:: What this task involves ::
Search the entries for the word "label" and report each line that has it.

--- Source information Enclosed Below ---

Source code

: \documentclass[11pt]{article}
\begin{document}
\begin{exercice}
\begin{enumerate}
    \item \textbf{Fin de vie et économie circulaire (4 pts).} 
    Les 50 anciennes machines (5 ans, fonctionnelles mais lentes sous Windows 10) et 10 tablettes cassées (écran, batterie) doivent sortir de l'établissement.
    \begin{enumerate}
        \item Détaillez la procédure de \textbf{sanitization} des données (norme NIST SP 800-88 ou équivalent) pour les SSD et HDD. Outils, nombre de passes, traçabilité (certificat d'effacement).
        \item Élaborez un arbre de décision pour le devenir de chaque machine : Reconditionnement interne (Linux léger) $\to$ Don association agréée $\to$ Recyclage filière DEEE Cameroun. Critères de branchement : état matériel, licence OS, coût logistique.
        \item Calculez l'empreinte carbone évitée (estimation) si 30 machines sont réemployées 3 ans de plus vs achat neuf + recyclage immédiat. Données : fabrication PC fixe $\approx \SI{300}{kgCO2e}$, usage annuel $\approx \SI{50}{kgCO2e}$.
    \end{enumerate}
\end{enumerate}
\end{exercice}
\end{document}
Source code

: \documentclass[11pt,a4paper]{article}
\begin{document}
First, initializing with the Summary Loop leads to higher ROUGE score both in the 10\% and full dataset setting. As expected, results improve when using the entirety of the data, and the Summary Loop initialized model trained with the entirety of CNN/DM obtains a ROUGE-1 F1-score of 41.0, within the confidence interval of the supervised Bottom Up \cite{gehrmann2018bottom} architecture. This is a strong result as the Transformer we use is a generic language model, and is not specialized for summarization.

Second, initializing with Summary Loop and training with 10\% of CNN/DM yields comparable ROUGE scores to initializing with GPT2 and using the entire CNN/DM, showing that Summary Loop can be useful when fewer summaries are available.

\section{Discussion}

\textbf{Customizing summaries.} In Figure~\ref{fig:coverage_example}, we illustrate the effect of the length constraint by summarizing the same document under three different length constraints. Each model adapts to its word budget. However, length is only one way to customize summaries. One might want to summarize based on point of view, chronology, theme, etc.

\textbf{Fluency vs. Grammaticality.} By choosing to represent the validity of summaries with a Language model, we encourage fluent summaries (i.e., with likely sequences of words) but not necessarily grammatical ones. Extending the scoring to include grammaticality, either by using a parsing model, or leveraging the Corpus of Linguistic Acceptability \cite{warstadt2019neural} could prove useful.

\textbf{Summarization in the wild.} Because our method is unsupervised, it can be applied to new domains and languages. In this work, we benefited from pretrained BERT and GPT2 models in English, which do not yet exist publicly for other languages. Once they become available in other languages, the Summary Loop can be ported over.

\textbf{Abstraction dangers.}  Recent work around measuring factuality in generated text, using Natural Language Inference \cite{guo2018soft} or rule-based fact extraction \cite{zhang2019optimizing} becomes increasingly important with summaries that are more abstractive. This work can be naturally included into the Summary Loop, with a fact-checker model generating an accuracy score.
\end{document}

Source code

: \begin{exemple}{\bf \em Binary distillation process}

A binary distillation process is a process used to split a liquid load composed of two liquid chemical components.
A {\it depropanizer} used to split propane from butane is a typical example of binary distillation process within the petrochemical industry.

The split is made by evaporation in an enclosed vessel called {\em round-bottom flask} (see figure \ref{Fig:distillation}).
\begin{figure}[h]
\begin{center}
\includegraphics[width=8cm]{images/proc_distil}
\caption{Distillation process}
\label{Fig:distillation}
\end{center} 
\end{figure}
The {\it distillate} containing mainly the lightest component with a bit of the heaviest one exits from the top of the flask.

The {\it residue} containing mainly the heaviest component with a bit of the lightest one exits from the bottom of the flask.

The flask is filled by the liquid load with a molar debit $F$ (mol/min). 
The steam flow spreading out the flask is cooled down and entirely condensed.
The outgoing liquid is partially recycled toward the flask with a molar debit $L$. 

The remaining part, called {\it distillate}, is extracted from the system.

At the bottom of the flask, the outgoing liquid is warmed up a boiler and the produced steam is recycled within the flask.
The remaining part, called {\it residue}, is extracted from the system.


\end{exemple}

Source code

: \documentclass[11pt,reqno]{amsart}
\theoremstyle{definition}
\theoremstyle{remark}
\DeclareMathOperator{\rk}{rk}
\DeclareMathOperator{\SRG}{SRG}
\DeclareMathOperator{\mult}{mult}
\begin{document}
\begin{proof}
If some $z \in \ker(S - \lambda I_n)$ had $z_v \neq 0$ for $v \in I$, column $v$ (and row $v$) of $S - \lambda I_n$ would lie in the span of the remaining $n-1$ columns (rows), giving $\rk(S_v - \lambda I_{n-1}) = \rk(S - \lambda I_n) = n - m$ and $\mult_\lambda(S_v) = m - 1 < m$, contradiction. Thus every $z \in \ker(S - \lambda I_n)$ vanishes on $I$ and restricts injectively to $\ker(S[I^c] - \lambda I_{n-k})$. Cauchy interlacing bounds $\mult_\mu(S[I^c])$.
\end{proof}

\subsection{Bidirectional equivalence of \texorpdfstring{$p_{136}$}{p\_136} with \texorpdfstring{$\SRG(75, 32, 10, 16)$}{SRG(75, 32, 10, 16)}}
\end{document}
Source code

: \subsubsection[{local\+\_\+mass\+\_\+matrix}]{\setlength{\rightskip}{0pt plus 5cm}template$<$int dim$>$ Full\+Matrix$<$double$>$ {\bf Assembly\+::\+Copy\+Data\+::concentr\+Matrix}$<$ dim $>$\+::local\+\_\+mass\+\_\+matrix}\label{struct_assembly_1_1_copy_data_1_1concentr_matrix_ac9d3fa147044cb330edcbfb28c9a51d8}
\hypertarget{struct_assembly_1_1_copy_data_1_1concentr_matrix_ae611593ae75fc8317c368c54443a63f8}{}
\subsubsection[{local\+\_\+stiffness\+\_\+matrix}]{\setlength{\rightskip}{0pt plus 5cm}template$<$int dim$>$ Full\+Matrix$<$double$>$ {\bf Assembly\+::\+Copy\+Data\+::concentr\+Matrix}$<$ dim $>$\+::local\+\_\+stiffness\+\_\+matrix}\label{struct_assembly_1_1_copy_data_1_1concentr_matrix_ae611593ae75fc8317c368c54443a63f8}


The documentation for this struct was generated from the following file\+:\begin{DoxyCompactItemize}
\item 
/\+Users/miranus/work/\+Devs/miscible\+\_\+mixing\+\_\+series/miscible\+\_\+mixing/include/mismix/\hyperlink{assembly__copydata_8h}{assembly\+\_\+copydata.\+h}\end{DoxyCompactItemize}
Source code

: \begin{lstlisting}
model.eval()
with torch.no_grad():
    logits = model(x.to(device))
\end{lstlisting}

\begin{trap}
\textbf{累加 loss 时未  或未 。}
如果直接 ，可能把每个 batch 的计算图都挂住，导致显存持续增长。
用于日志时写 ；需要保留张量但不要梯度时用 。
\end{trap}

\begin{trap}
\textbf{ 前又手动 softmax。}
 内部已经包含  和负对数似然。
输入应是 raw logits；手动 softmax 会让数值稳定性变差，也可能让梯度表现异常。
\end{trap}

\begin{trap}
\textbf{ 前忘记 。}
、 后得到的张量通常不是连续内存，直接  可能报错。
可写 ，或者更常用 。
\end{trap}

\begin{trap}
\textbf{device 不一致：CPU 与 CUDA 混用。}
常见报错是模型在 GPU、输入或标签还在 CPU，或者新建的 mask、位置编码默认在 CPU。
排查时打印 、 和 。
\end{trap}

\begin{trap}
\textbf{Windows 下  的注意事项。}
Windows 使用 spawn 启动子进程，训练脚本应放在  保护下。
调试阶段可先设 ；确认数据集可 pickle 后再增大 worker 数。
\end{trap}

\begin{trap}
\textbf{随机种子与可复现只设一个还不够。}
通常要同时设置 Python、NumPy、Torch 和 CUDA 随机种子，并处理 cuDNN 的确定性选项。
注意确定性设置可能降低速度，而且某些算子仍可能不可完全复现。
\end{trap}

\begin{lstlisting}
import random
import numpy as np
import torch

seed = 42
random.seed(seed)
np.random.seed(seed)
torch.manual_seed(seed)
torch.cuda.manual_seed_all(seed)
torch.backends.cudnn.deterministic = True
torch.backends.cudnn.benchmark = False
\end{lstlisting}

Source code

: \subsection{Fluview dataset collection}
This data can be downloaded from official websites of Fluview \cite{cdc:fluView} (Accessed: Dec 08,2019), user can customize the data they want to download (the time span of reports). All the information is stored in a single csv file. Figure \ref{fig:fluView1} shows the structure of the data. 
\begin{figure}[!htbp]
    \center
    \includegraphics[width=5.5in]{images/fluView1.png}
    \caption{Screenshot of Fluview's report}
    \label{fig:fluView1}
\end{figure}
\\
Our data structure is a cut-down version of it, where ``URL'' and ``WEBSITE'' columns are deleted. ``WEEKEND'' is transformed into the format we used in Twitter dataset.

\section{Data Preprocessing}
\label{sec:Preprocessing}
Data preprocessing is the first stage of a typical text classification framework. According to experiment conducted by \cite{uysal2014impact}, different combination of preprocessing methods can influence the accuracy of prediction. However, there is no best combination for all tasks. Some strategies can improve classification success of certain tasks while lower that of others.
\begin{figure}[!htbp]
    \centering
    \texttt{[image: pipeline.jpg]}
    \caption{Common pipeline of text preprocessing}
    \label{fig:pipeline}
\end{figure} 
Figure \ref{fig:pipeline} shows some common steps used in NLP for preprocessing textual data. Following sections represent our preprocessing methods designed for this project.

--- End of Enclosed Source information ---

:: Output below ::
\label{Fig:distillation}
: \subsubsection[{local\+\_\+mass\+\_\+matrix}]{\setlength{\rightskip}{0pt plus 5cm}template$<$int dim$>$ Full\+Matrix$<$double$>$ {\bf Assembly\+::\+Copy\+Data\+::concentr\+Matrix}$<$ dim $>$\+::local\+\_\+mass\+\_\+matrix}\label{struct_assembly_1_1_copy_data_1_1concentr_matrix_ac9d3fa147044cb330edcbfb28c9a51d8}
\subsubsection[{local\+\_\+stiffness\+\_\+matrix}]{\setlength{\rightskip}{0pt plus 5cm}template$<$int dim$>$ Full\+Matrix$<$double$>$ {\bf Assembly\+::\+Copy\+Data\+::concentr\+Matrix}$<$ dim $>$\+::local\+\_\+stiffness\+\_\+matrix}\label{struct_assembly_1_1_copy_data_1_1concentr_matrix_ae611593ae75fc8317c368c54443a63f8}
    \label{fig:fluView1}
\label{sec:Preprocessing}
    \label{fig:pipeline}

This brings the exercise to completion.